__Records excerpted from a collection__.
· · · · · · ·

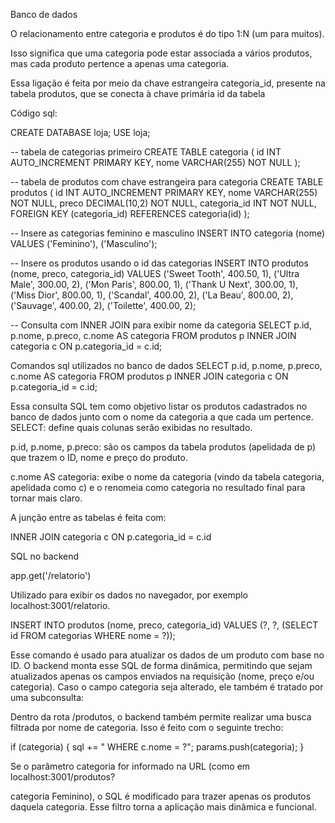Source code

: Banco de dados


O relacionamento entre categoria e produtos é do tipo 1:N (um para muitos).

Isso significa que uma categoria pode estar associada a vários produtos, mas cada produto pertence a apenas uma categoria.

Essa ligação é feita por meio da chave estrangeira categoria_id, presente na tabela produtos, que se conecta à chave primária id da tabela

Código sql:

CREATE DATABASE loja;
USE loja;

--  tabela de categorias primeiro
CREATE TABLE categoria (
  id INT AUTO_INCREMENT PRIMARY KEY,
  nome VARCHAR(255) NOT NULL
);

-- tabela de produtos com chave estrangeira para categoria
CREATE TABLE produtos (
  id INT AUTO_INCREMENT PRIMARY KEY,
  nome VARCHAR(255) NOT NULL,
  preco DECIMAL(10,2) NOT NULL,
  categoria_id INT NOT NULL,
  FOREIGN KEY (categoria_id) REFERENCES categoria(id)
);

-- Insere as categorias feminino e masculino
INSERT INTO categoria (nome) VALUES
('Feminino'),
('Masculino');

-- Insere os produtos usando o id  das categorias
INSERT INTO produtos (nome, preco, categoria_id) VALUES
('Sweet Tooth', 400.50, 1),
('Ultra Male', 300.00, 2),
('Mon Paris', 800.00, 1),
('Thank U Next', 300.00, 1),
('Miss Dior', 800.00, 1),
('Scandal', 400.00, 2),
('La Beau', 800.00, 2),
('Sauvage', 400.00, 2),
('Toilette', 400.00, 2);

-- Consulta com INNER JOIN para exibir nome da categoria
SELECT 
  p.id,
  p.nome,
  p.preco,
  c.nome AS categoria
FROM produtos p
INNER JOIN categoria c ON p.categoria_id = c.id;





Comandos sql utilizados no banco de dados 
SELECT 
  p.id,
  p.nome,
  p.preco,
  c.nome AS categoria
FROM produtos p
INNER JOIN categoria c ON p.categoria_id = c.id;

Essa consulta SQL tem como objetivo listar os produtos cadastrados no banco de dados junto com o nome da categoria a que cada um pertence.
SELECT: define quais colunas serão exibidas no resultado.

p.id, p.nome, p.preco: são os campos da tabela produtos (apelidada de p) que trazem o ID, nome e preço do produto.

c.nome AS categoria: exibe o nome da categoria (vindo da tabela categoria, apelidada como c) e o renomeia como categoria no resultado final para tornar mais claro.

A junção entre as tabelas é feita com:

INNER JOIN categoria c ON p.categoria_id = c.id



SQL no backend

app.get('/relatorio')

Utilizado para exibir os dados no navegador, por exemplo localhost:3001/relatorio.



INSERT INTO produtos (nome, preco, categoria_id)
VALUES (?, ?, (SELECT id FROM categorias WHERE nome = ?));


Esse comando é usado para atualizar os dados de um produto com base no  ID.
O backend monta esse SQL de forma dinâmica, permitindo que sejam atualizados apenas os campos enviados na requisição (nome, preço e/ou categoria).
Caso o campo categoria seja alterado, ele também é tratado por uma subconsulta:

Dentro da rota /produtos, o backend também permite realizar uma busca filtrada por nome de categoria. Isso é feito com o seguinte trecho:

if (categoria) {
  sql += " WHERE c.nome = ?";
  params.push(categoria);
}

Se o parâmetro categoria for informado na URL (como em localhost:3001/produtos?

categoria Feminino), o SQL é modificado para trazer apenas os produtos daquela categoria. Esse filtro torna a aplicação mais dinâmica e funcional.
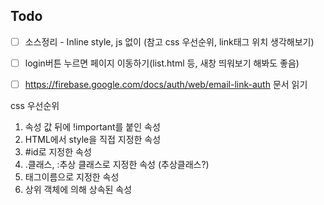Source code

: ## Todo

- [ ] 소스정리 - Inline style, js 없이 (참고 css 우선순위, link태그 위치 생각해보기)
- [ ] login버튼 누르면 페이지 이동하기(list.html 등, 새창 띄워보기 해봐도 좋음)
- [ ] https://firebase.google.com/docs/auth/web/email-link-auth 문서 읽기


css 우선순위
1. 속성 값 뒤에 !important를 붙인 속성
2. HTML에서 style을 직접 지정한 속성
3. #id로 지정한 속성
4. .클래스, :추상 클래스로 지정한 속성 (추상클래스?)
5. 태그이름으로 지정한 속성
6. 상위 객체에 의해 상속된 속성
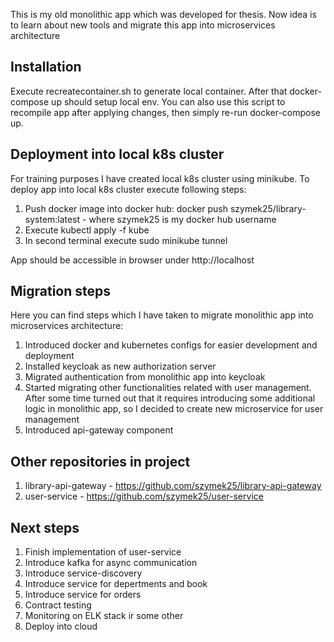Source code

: This is my old monolithic app which was developed for thesis. Now idea is to learn about new tools and migrate this app into microservices architecture


## Installation
Execute recreatecontainer.sh to generate local container. After that docker-compose up should setup local env. You can also use this script to recompile app after applying changes, then simply re-run docker-compose up.

## Deployment into local k8s cluster
For training purposes I have created local k8s cluster using minikube. To deploy app into local k8s cluster execute following steps:

1. Push docker image into docker hub: docker push szymek25/library-system:latest - where szymek25 is my docker hub username
2. Execute kubectl apply -f kube
3. In second terminal execute sudo minikube tunnel

App should be accessible in browser under http://localhost

## Migration steps
Here you can find steps which I have taken to migrate monolithic app into microservices architecture:
1. Introduced docker and kubernetes configs for easier development and deployment
2. Installed keycloak as new authorization server
3. Migrated authentication from monolithic app into keycloak
4. Started migrating other functionalities related with user management. After some time turned out that it requires introducing some additional logic in monolithic app, so I decided to create new microservice for user management 
5. Introduced api-gateway component


## Other repositories in project
1. library-api-gateway - https://github.com/szymek25/library-api-gateway
2. user-service - https://github.com/szymek25/user-service

## Next steps
1. Finish implementation of user-service
2. Introduce kafka for async communication
3. Introduce service-discovery
4. Introduce service for depertments and book
5. Introduce service for orders
6. Contract testing
7. Monitoring on ELK stack ir some other
8. Deploy into cloud
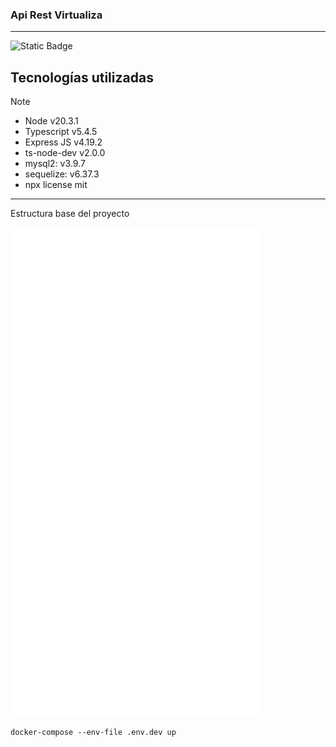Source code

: ### Api Rest Virtualiza

---

![Static Badge](https://img.shields.io/badge/virtualiza-green?label=1.0.0&labelColor=black)

## Tecnologías utilizadas

> [!NOTE]
>
> - Node v20.3.1
> - Typescript v5.4.5
> - Express JS v4.19.2
> - ts-node-dev v2.0.0
> - mysql2: v3.9.7
> - sequelize: v6.37.3
> - npx license mit

---

Estructura base del proyecto

![Structure](https://github.com/Virtualiza-Challenge/apirest-virtualiza/blob/05-structure/Docs/Estructura/struture.png?raw=true)

`docker-compose --env-file .env.dev up`
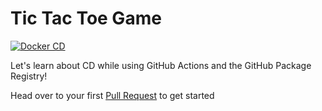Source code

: # Tic Tac Toe Game

[![Docker CD](https://github.com/anandramkumar2020/github-actions-for-packages/actions/workflows/cd-workflow.yml/badge.svg)](https://github.com/anandramkumar2020/github-actions-for-packages/actions/workflows/cd-workflow.yml)

Let's learn about CD while using GitHub Actions and the GitHub Package Registry!


Head over to your first [Pull Request](../../pull/1) to get started
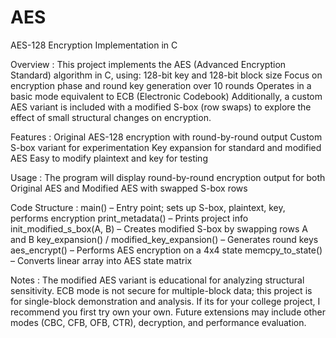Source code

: # AES
AES-128 Encryption Implementation in C 

Overview :
This project implements the AES (Advanced Encryption Standard) algorithm in C, using: 
128-bit key and 128-bit block size 
Focus on encryption phase and round key generation over 10 rounds 
Operates in a basic mode equivalent to ECB (Electronic Codebook) 
Additionally, a custom AES variant is included with a modified S-box (row swaps) to explore the effect of small structural changes on encryption. 

Features : 
Original AES-128 encryption with round-by-round output 
Custom S-box variant for experimentation 
Key expansion for standard and modified AES 
Easy to modify plaintext and key for testing 

Usage : 
The program will display round-by-round encryption output for both Original AES and Modified AES with swapped S-box rows  

Code Structure :
main() – Entry point; sets up S-box, plaintext, key, performs encryption 
print_metadata() – Prints project info 
init_modified_s_box(A, B) – Creates modified S-box by swapping rows A and B 
key_expansion() / modified_key_expansion() – Generates round keys 
aes_encrypt() – Performs AES encryption on a 4x4 state 
memcpy_to_state() – Converts linear array into AES state matrix  

Notes :
The modified AES variant is educational for analyzing structural sensitivity. 
ECB mode is not secure for multiple-block data; this project is for single-block demonstration and analysis.
If its for your college project, I recommend you first try own your own.
Future extensions may include other modes (CBC, CFB, OFB, CTR), decryption, and performance evaluation. 
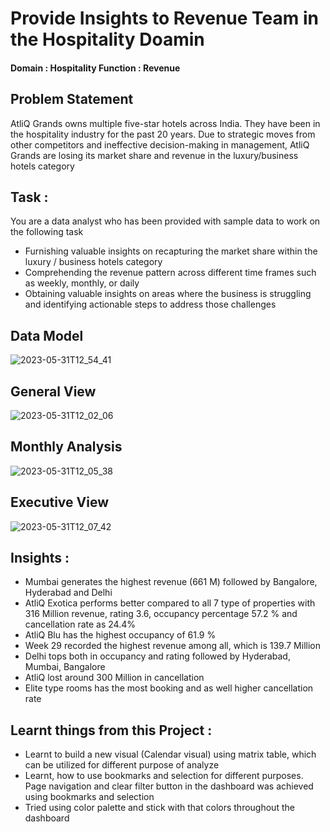 # Provide Insights to Revenue Team in the Hospitality Doamin

#### Domain : Hospitality         Function : Revenue

## Problem Statement

AtliQ Grands owns multiple five-star hotels across India. They have been in the hospitality industry for the past 20 years. Due to strategic moves from other competitors and ineffective decision-making in management, AtliQ Grands are losing its market share and revenue in the luxury/business hotels category

## Task : 

You are a data analyst who has been provided with sample data to work on the following task

-  Furnishing valuable insights on recapturing the market share within the luxury / business hotels category
-  Comprehending the revenue pattern across different time frames such as weekly, monthly, or daily
-  Obtaining valuable insights on areas where the business is struggling and identifying actionable steps to address those challenges

## Data Model 

![2023-05-31T12_54_41](https://github.com/Siddarameshwaruh/PowerBI_Project-Revenue_Insights-Hosipitality_Domain/assets/127327782/1e0ef294-0c74-4ab8-b1d4-a8a1d8c23d1d)
    
## General View 

![2023-05-31T12_02_06](https://github.com/Siddarameshwaruh/PowerBI_Project-Revenue_Insights-Hosipitality_Domain/assets/127327782/5227fc14-c705-4633-867d-b0d476288385)


## Monthly Analysis 

![2023-05-31T12_05_38](https://github.com/Siddarameshwaruh/PowerBI_Project-Revenue_Insights-Hosipitality_Domain/assets/127327782/9e395a8b-7dc1-433d-b682-6946abd40604)


## Executive View 

![2023-05-31T12_07_42](https://github.com/Siddarameshwaruh/PowerBI_Project-Revenue_Insights-Hosipitality_Domain/assets/127327782/1ad3df44-106c-400a-83df-b0f30a29eefc)

## Insights : 

-  Mumbai generates the highest revenue (661 M) followed by Bangalore, Hyderabad and Delhi
-  AtliQ Exotica performs better compared to all 7 type of properties with 316 Million revenue, rating 3.6, occupancy percentage 57.2 % and cancellation rate as 24.4%
-  AtliQ Blu has the highest occupancy of 61.9 %
-  Week 29 recorded the highest revenue among all, which is 139.7 Million
-  Delhi tops both in occupancy and rating followed by Hyderabad, Mumbai, Bangalore
-  AtliQ lost around 300 Million in cancellation
-  Elite type rooms has the most booking and as well higher cancellation rate
    
## Learnt things from this Project : 

-  Learnt to build a new visual (Calendar visual) using matrix table, which can be utilized for different purpose of analyze
-  Learnt, how to use bookmarks and selection for different purposes. Page navigation and clear filter button in the dashboard was achieved using bookmarks and selection
-  Tried using color palette and stick with that colors throughout the dashboard 

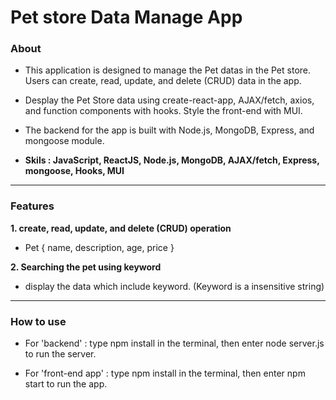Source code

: # Pet store Data Manage App

### About

- This application is designed to manage the Pet datas in the Pet store. Users can create, read, update, and delete (CRUD) data in the app. 

- Desplay the Pet Store data using create-react-app, AJAX/fetch, axios, and function components with hooks. Style the front-end with MUI.

- The backend for the app is built with Node.js, MongoDB, Express, and mongoose module. 

- **Skils : JavaScript, ReactJS, Node.js, MongoDB, AJAX/fetch, Express, mongoose, Hooks, MUI**

<hr/>

### Features

**1. create, read, update, and delete (CRUD) operation** <br />

  - Pet {
   name, 
   description,
   age,
   price
  }

**2. Searching the pet using keyword** <br />
  - display the data which include keyword. (Keyword is a insensitive string) <br />

<hr/>

### How to use 

- For 'backend' 
  : type npm install in the terminal, then enter node server.js to run the server. 
  
- For 'front-end app'
  : type npm install in the terminal, then enter npm start to run the app. 


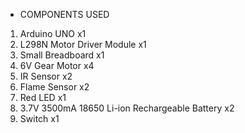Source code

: * COMPONENTS USED

1. Arduino UNO x1
2. L298N Motor Driver Module x1
3. Small Breadboard x1
4. 6V Gear Motor x4
5. IR Sensor x2
6. Flame Sensor x2
7. Red LED x1
8. 3.7V 3500mA 18650 Li-ion Rechargeable Battery x2
9. Switch x1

· · · · · · ·

__YOUR OBJECTIVE__. The stretch to restate runs from the line above containing "Se o parâmetro" through the line containing "3. In second". Copy it word for word, ends included, without pictures.

__SOLVED EXERCISE__.
Se o parâmetro categoria for informado na URL (como em localhost:3001/produtos?

categoria Feminino), o SQL é modificado para trazer apenas os produtos daquela categoria. Esse filtro torna a aplicação mais dinâmica e funcional.
Source code

: ## Todo

- [ ] 소스정리 - Inline style, js 없이 (참고 css 우선순위, link태그 위치 생각해보기)
- [ ] login버튼 누르면 페이지 이동하기(list.html 등, 새창 띄워보기 해봐도 좋음)
- [ ] https://firebase.google.com/docs/auth/web/email-link-auth 문서 읽기


css 우선순위
1. 속성 값 뒤에 !important를 붙인 속성
2. HTML에서 style을 직접 지정한 속성
3. #id로 지정한 속성
4. .클래스, :추상 클래스로 지정한 속성 (추상클래스?)
5. 태그이름으로 지정한 속성
6. 상위 객체에 의해 상속된 속성
Source code

: This is my old monolithic app which was developed for thesis. Now idea is to learn about new tools and migrate this app into microservices architecture


## Installation
Execute recreatecontainer.sh to generate local container. After that docker-compose up should setup local env. You can also use this script to recompile app after applying changes, then simply re-run docker-compose up.

## Deployment into local k8s cluster
For training purposes I have created local k8s cluster using minikube. To deploy app into local k8s cluster execute following steps:

1. Push docker image into docker hub: docker push szymek25/library-system:latest - where szymek25 is my docker hub username
2. Execute kubectl apply -f kube
3. In second terminal execute sudo minikube tunnel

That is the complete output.